● **Activity**: Using the data below, copy every line that contains the word "listen".

Stored data entries:
BEGIN

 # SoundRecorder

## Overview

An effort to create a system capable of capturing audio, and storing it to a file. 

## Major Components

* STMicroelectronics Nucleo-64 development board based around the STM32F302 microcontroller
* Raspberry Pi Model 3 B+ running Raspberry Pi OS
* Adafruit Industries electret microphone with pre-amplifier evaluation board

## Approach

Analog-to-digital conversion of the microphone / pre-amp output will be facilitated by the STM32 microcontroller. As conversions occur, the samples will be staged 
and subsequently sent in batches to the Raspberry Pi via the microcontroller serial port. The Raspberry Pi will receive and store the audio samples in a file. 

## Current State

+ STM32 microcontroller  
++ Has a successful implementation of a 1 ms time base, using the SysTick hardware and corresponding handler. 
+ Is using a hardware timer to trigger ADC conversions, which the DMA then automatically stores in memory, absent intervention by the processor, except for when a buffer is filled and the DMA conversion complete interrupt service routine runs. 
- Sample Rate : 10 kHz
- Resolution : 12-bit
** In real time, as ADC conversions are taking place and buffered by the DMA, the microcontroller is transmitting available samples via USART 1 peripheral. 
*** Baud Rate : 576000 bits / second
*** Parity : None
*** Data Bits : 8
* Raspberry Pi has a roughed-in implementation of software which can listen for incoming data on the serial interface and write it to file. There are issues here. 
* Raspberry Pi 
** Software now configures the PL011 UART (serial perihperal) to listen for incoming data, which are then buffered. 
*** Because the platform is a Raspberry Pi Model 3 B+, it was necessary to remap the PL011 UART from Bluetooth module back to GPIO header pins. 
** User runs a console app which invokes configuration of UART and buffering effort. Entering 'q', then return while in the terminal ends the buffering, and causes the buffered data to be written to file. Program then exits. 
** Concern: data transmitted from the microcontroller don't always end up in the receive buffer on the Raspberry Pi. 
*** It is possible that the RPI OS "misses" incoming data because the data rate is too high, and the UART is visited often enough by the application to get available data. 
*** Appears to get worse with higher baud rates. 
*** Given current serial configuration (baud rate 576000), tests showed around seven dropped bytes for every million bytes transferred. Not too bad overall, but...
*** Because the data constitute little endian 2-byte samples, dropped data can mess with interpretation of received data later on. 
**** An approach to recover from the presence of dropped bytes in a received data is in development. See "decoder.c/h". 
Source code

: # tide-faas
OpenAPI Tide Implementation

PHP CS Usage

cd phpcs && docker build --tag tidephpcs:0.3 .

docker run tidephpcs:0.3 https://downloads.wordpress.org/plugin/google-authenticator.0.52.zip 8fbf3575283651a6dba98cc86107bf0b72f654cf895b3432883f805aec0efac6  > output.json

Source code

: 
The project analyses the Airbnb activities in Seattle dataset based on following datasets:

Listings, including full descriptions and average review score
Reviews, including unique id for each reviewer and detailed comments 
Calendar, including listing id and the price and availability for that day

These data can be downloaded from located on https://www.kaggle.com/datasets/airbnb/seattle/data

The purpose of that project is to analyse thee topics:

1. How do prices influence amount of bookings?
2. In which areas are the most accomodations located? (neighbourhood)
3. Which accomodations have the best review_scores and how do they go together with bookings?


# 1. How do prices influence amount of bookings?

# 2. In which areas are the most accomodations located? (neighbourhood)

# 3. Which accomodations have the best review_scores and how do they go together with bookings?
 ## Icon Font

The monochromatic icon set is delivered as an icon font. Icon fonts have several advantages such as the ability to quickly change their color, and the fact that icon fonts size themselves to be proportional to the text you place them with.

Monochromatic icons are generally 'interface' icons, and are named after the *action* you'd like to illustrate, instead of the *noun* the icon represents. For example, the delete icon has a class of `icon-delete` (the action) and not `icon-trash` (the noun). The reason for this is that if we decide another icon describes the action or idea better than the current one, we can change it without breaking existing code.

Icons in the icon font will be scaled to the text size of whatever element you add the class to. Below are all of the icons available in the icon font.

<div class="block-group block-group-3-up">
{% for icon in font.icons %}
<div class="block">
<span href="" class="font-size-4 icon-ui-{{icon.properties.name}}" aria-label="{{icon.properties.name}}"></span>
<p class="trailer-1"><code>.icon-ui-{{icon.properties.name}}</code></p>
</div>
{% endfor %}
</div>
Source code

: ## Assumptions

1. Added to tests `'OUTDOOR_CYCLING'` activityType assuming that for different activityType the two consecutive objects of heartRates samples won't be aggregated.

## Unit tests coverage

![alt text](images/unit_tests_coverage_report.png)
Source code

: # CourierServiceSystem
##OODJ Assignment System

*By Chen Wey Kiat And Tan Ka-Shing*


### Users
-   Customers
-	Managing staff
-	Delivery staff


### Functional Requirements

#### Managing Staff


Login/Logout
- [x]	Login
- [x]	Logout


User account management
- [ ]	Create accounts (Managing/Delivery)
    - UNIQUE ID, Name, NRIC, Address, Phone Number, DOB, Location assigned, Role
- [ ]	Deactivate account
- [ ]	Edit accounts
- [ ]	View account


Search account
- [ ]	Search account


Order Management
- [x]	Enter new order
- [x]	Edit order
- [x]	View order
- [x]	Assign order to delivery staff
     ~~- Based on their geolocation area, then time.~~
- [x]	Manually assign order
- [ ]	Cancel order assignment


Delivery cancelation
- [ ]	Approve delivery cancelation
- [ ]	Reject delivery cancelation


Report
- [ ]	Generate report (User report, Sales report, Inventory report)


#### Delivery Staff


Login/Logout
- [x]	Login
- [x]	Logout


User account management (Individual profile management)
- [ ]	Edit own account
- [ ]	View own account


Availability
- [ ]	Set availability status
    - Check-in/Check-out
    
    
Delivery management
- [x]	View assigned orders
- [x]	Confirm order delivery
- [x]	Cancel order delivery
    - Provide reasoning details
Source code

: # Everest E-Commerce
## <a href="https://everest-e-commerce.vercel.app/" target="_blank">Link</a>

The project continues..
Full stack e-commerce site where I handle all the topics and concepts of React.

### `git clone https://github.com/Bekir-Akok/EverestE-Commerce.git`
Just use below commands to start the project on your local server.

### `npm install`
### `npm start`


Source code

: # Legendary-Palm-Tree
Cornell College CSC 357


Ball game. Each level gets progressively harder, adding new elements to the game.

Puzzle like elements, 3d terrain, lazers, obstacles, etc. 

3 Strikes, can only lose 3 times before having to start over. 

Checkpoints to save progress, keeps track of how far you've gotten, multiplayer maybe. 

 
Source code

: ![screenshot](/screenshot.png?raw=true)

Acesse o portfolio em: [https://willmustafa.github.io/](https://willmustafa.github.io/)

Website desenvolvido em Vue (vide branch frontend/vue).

END

● **Written answer**:
* Raspberry Pi has a roughed-in implementation of software which can listen for incoming data on the serial interface and write it to file. There are issues here. 
** Software now configures the PL011 UART (serial perihperal) to listen for incoming data, which are then buffered. 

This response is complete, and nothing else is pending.